For older Americans, the blow will be even worse. Seniors who ordinarily qualified for only the most meager benefits before the pandemic emergency allotments now face the steepest hunger cliff: Their monthly allotment will plunge from $281 a month to just $23 per month — about 75 cents per day.

These tragic, unnecessary cuts will undermine one of our country’s most effective anti-poverty and anti-hunger programs. 

According to the Center on Budget and Policy Priorities, the pandemic-expanded SNAP benefits reduced overall poverty by 10 percent and reduced child poverty by 14 percent in the last quarter of 2021. Studies show that students learn better, graduate at higher rates and have lifelong increased employment success with sufficient SNAP benefits. And health improves for all SNAP beneficiaries.

We should build on this progress, not destroy it. Congress can repair and improve the safety net so that our children, struggling parents and grandparents don’t have to choose between paying rent and eating, or getting health care and putting food on the table.

SNAP should be protected and strengthened, starting with reinstating the benefits that were cut. 

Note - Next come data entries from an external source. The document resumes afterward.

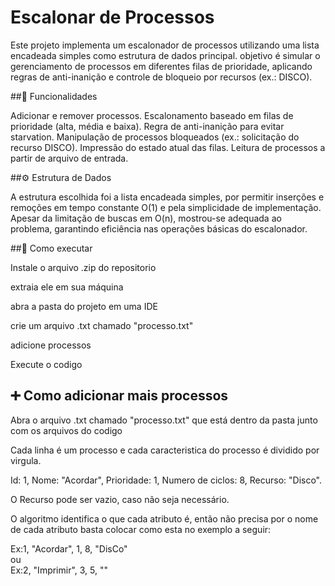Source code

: # Escalonar de Processos

Este projeto implementa um escalonador de processos utilizando uma lista encadeada simples como estrutura de dados principal. 
objetivo é simular o gerenciamento de processos em diferentes filas de prioridade, 
aplicando regras de anti-inanição e controle de bloqueio por recursos (ex.: DISCO).

##🚀 Funcionalidades

Adicionar e remover processos.
Escalonamento baseado em filas de prioridade (alta, média e baixa).
Regra de anti-inanição para evitar starvation.
Manipulação de processos bloqueados (ex.: solicitação do recurso DISCO).
Impressão do estado atual das filas.
Leitura de processos a partir de arquivo de entrada.

##⚙️ Estrutura de Dados

A estrutura escolhida foi a lista encadeada simples, por permitir inserções e remoções em tempo constante O(1) e pela simplicidade de implementação. 
Apesar da limitação de buscas em O(n), mostrou-se adequada ao problema, garantindo eficiência nas operações básicas do escalonador.

##💾 Como executar 

Instale o arquivo .zip do repositorio 

extraia ele em sua máquina 

abra a pasta do projeto em uma IDE

crie um arquivo .txt chamado "processo.txt"

adicione processos 

Execute o codigo 

## ➕ Como adicionar mais processos 
Abra o arquivo .txt chamado "processo.txt" que está dentro da pasta junto com os arquivos do codigo

Cada linha é um processo e cada caracteristica do processo é dividido por virgula.

Id: 1, Nome: "Acordar", Prioridade: 1, Numero de ciclos: 8, Recurso: "Disco".

O Recurso pode ser vazio, caso não seja necessário.

O algoritmo identifica o que cada atributo é, então não precisa por o nome de cada atributo
basta colocar como esta no exemplo a seguir:

Ex:1, "Acordar", 1, 8, "DisCo"\
ou\
Ex:2, "Imprimir", 3, 5, "" 




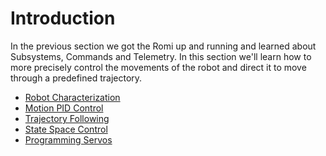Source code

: # Introduction
In the previous section we got the Romi up and running and learned about Subsystems, Commands and Telemetry.  In this section we'll learn how to more precisely control the movements of the robot and direct it to move through a predefined trajectory.
 
- [Robot Characterization](romiCharacterization.md)
- [Motion PID Control](romiPID.md)
- [Trajectory Following](romiTrajectory.md)
- [State Space Control](romiStateSpace.md)
- [Programming Servos](romiServos.md)
<!-- Velocity PID Control  -->
<!-- - [Filters](romiFilters) -->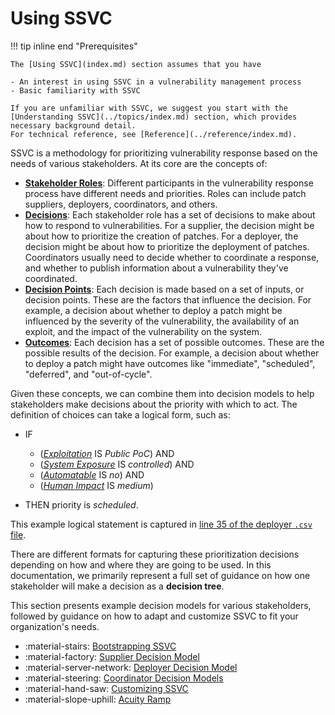 # Using SSVC

!!! tip inline end "Prerequisites"

    The [Using SSVC](index.md) section assumes that you have
    
    - An interest in using SSVC in a vulnerability management process
    - Basic familiarity with SSVC

    If you are unfamiliar with SSVC, we suggest you start with the
    [Understanding SSVC](../topics/index.md) section, which provides necessary background detail.
    For technical reference, see [Reference](../reference/index.md).

<!--
What should go here?

    Advice for practitioners looking to integrate SSVC into their vulnerability management process.
    
    - example trees showing how decision points are used to model decisions
    - how to model new decisions
    - how to create more decision points
    - how to modify or adapt existing decision points
    - how to analyze trees for quality/parsimony
    - how to integrate SSVC into existing processes
    - how to integrate data sources into SSVC decision points
-->

SSVC is a methodology for prioritizing vulnerability response based on the needs of various stakeholders.
At its core are the concepts of:

- [**Stakeholder Roles**](../topics/enumerating_stakeholders.md): Different participants in the vulnerability response process have different needs and priorities.
  Roles can include patch suppliers, deployers, coordinators, and others.
- [**Decisions**](../topics/enumerating_decisions.md): Each stakeholder role has a set of decisions to make about how to respond to vulnerabilities.
  For a supplier, the decision might be about how to prioritize the creation of patches. For a deployer, the 
  decision might be about how to prioritize the deployment of patches. Coordinators usually need to decide whether
  to coordinate a response, and whether to publish information about a vulnerability they've coordinated.
- [**Decision Points**](../reference/decision_points/index.md): Each decision is made based on a set of inputs, or decision points. These are the factors
  that influence the decision. For example, a decision about whether to deploy a patch might be influenced by the
  severity of the vulnerability, the availability of an exploit, and the impact of the vulnerability on the system.
- [**Outcomes**](../topics/enumerating_decisions.md): Each decision has a set of possible outcomes. These are the possible results of the decision.
  For example, a decision about whether to deploy a patch might have outcomes like "immediate", "scheduled", "deferred",
  and "out-of-cycle".

Given these concepts, we can combine them into decision models to help stakeholders make decisions about the priority 
with which to act.
The definition of choices can take a logical form, such as:

 - IF
    
     - ([*Exploitation*](../reference/decision_points/exploitation.md) IS *Public PoC*) AND
     - ([*System Exposure*](../reference/decision_points/system_exposure.md) IS *controlled*) AND
     - ([*Automatable*](../reference/decision_points/automatable.md) IS *no*) AND
     - ([*Human Impact*](../reference/decision_points/human_impact.md) IS *medium*)

 - THEN priority is *scheduled*.

This example logical statement is captured in [line 35 of the deployer `.csv` file](https://github.com/CERTCC/SSVC/blob/main/data/csvs/deployer-options.csv#L35).

There are different formats for capturing these prioritization decisions depending on how and where they are going to be used.
In this documentation, we primarily represent a full set of guidance on how one stakeholder will make a decision as a **decision tree**.

This section presents example decision models for various stakeholders, followed by guidance on how to adapt and customize SSVC to
fit your organization's needs.

<div class="grid cards" markdown>

- :material-stairs: [Bootstrapping SSVC](bootstrap/index.md)
- :material-factory: [Supplier Decision Model](supplier_tree.md)
- :material-server-network: [Deployer Decision Model](deployer_tree.md)
- :material-steering: [Coordinator Decision Models](coordination_intro.md)
- :material-hand-saw: [Customizing SSVC](tree_customization.md)
- :material-slope-uphill: [Acuity Ramp](acuity_ramp.md)

</div>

Anti-hunger advocates like the Food Research and Action Center have put forward several legislative priorities to enhance SNAP benefits and increase access. They’re calling to close existing gaps in access, allow the purchase of hot food with SNAP benefits, end the three-month in three years time limit for certain beneficiaries and expand benefits to those in need — like low-income college students, residents of U.S. territories and lawfully present immigrants. They’re also calling to end the lifetime ban that prevents formerly incarcerated people from receiving food assistance.

A healthy, adequate diet is necessary for a healthy, productive life. The U.S. is the wealthiest nation in the world — none of us should be going hungry or standing at the edge of a cliff about to fall over. It’s time we treat access to food as the human right that it is.

Karen Dolan is a poverty expert at the Institute for Policy Studies.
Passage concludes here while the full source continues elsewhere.